Alexandre Lévêque : Merci Caroline. Je suis bien conscient du fait que, quand on gère des enjeux de développement, tout n’est pas toujours facile. En tant qu’ancienne haute-commissaire du Canada au Mozambique, quels sont certains des défis dans lesquels, sur lesquels, vos responsabilités faisaient face, étaient confrontés dans la mise en œuvre des ODD?

Caroline Delany : Il existe un défi important pour les ODD, à savoir que l’engagement et les sensibilisations aux ODD restent limités dans le travail quotidien sur le développement sur le terrain. Bien qu’ils soient utiles au niveau mondial, ils n’encadrent pas toujours la manière dont les gouvernements, les populations et les partenaires de mise en œuvre comprennent le travail. Ça ne veut pas dire que les objectifs n’ont aucune valeur. L’un des résultats les plus importants des OMD et des ODD est l’importance des données; je dirais même que notre capacité à parler des défis à relever pour atteindre les ODD repose sur les données et sur les systèmes de données que les OMD et les ODD ont orientés dans les pays en développement.

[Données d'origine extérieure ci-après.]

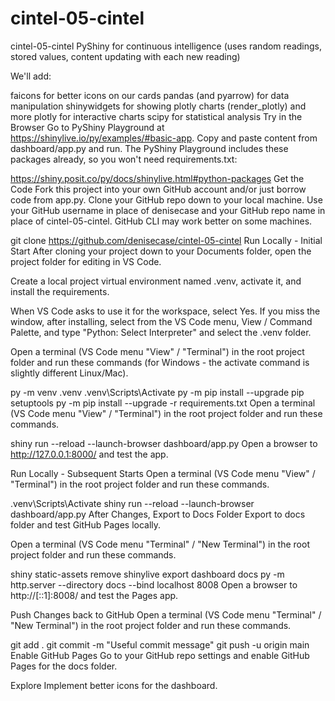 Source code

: # cintel-05-cintel

cintel-05-cintel
PyShiny for continuous intelligence (uses random readings, stored values, content updating with each new reading)

We'll add:

faicons for better icons on our cards
pandas (and pyarrow) for data manipulation
shinywidgets for showing plotly charts (render_plotly) and more
plotly for interactive charts
scipy for statistical analysis
Try in the Browser
Go to PyShiny Playground at https://shinylive.io/py/examples/#basic-app. Copy and paste content from dashboard/app.py and run. The PyShiny Playground includes these packages already, so you won't need requirements.txt:

https://shiny.posit.co/py/docs/shinylive.html#python-packages
Get the Code
Fork this project into your own GitHub account and/or just borrow code from app.py. Clone your GitHub repo down to your local machine. Use your GitHub username in place of denisecase and your GitHub repo name in place of cintel-05-cintel. GitHub CLI may work better on some machines.

git clone https://github.com/denisecase/cintel-05-cintel
Run Locally - Initial Start
After cloning your project down to your Documents folder, open the project folder for editing in VS Code.

Create a local project virtual environment named .venv, activate it, and install the requirements.

When VS Code asks to use it for the workspace, select Yes. If you miss the window, after installing, select from the VS Code menu, View / Command Palette, and type "Python: Select Interpreter" and select the .venv folder.

Open a terminal (VS Code menu "View" / "Terminal") in the root project folder and run these commands (for Windows - the activate command is slightly different Linux/Mac).

py -m venv .venv
.venv\Scripts\Activate
py -m pip install --upgrade pip setuptools
py -m pip install --upgrade -r requirements.txt
Open a terminal (VS Code menu "View" / "Terminal") in the root project folder and run these commands.

shiny run --reload --launch-browser dashboard/app.py
Open a browser to http://127.0.0.1:8000/ and test the app.

Run Locally - Subsequent Starts
Open a terminal (VS Code menu "View" / "Terminal") in the root project folder and run these commands.

.venv\Scripts\Activate
shiny run --reload --launch-browser dashboard/app.py
After Changes, Export to Docs Folder
Export to docs folder and test GitHub Pages locally.

Open a terminal (VS Code menu "Terminal" / "New Terminal") in the root project folder and run these commands.

shiny static-assets remove
shinylive export dashboard docs
py -m http.server --directory docs --bind localhost 8008
Open a browser to http://[::1]:8008/ and test the Pages app.

Push Changes back to GitHub
Open a terminal (VS Code menu "Terminal" / "New Terminal") in the root project folder and run these commands.

git add .
git commit -m "Useful commit message"
git push -u origin main
Enable GitHub Pages
Go to your GitHub repo settings and enable GitHub Pages for the docs folder.

Explore
Implement better icons for the dashboard.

Alexandre Lévêque : Merci beaucoup, Caroline. Et nous rappelons à nos auditeurs qu’OMD fait référence aux Objectifs du Millénaire pour le développement, qui ont précédé les Objectifs de développement durable (ODD). Pour le responsable des données pour le Ministère que je suis, ces paroles font plaisir à entendre; j’aime savoir que les données peuvent être utilisées à bon escient. Y a-t-il d’autres réussites auxquelles ont participé le Canada et vos pays d’accréditation dans la mise en œuvre des ODD?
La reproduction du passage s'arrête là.